◆ **RECORDS SHOWN**
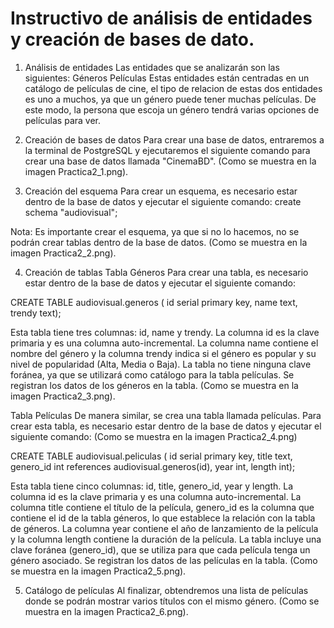 # Instructivo de análisis de entidades y creación de bases de dato.
1. Análisis de entidades
Las entidades que se analizarán son las siguientes:
Géneros
Películas
Estas entidades están centradas en un catálogo de películas de cine, el tipo de relacion de estas dos entidades es uno a muchos, ya que un género puede tener muchas películas. De este modo, la persona que escoja un género tendrá varias opciones de películas para ver. 

2. Creación de bases de datos
Para crear una base de datos, entraremos a la terminal de PostgreSQL y ejecutaremos el siguiente comando para crear una base de datos llamada "CinemaBD". (Como se muestra en la imagen Practica2_1.png).

3. Creación del esquema
Para crear un esquema, es necesario estar dentro de la base de datos y ejecutar el siguiente comando:
create schema "audiovisual";

Nota: Es importante crear el esquema, ya que si no lo hacemos, no se podrán crear tablas dentro de la base de datos. (Como se muestra en la imagen Practica2_2.png).

4. Creación de tablas
Tabla Géneros
Para crear una tabla, es necesario estar dentro de la base de datos y ejecutar el siguiente comando:

CREATE TABLE audiovisual.generos (  id serial primary key, name text, trendy text);

Esta tabla tiene tres columnas: id, name y trendy. La columna id es la clave primaria y es una columna auto-incremental. La columna name contiene el nombre del género y la columna trendy indica si el género es popular y su nivel de popularidad (Alta, Media o Baja). La tabla no tiene ninguna clave foránea, ya que se utilizará como catálogo para la tabla películas. Se registran los datos de los géneros en la tabla. (Como se muestra en la imagen Practica2_3.png).

Tabla Películas
De manera similar, se crea una tabla llamada películas. Para crear esta tabla, es necesario estar dentro de la base de datos y ejecutar el siguiente comando: (Como se muestra en la imagen Practica2_4.png)

CREATE TABLE audiovisual.peliculas (  id serial primary key, title text, genero_id int references audiovisual.generos(id), year int, length int);

Esta tabla tiene cinco columnas: id, title, genero_id, year y length. La columna id es la clave primaria y es una columna auto-incremental. La columna title contiene el título de la película, genero_id es la columna que contiene el id de la tabla géneros, lo que establece la relación con la tabla de géneros. La columna year contiene el año de lanzamiento de la película y la columna length contiene la duración de la película. La tabla incluye una clave foránea (genero_id), que se utiliza para que cada película tenga un género asociado. Se registran los datos de las películas en la tabla. (Como se muestra en la imagen Practica2_5.png).

5. Catálogo de películas
Al finalizar, obtendremos una lista de películas donde se podrán mostrar varios títulos con el mismo género. (Como se muestra en la imagen Practica2_6.png).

◆ **ASSIGNED TASK**
Which lines of the data contain "audiovisual"? Copy them all.

◆ **EXERCISE RESULT**
create schema "audiovisual";
CREATE TABLE audiovisual.generos (  id serial primary key, name text, trendy text);
CREATE TABLE audiovisual.peliculas (  id serial primary key, title text, genero_id int references audiovisual.generos(id), year int, length int);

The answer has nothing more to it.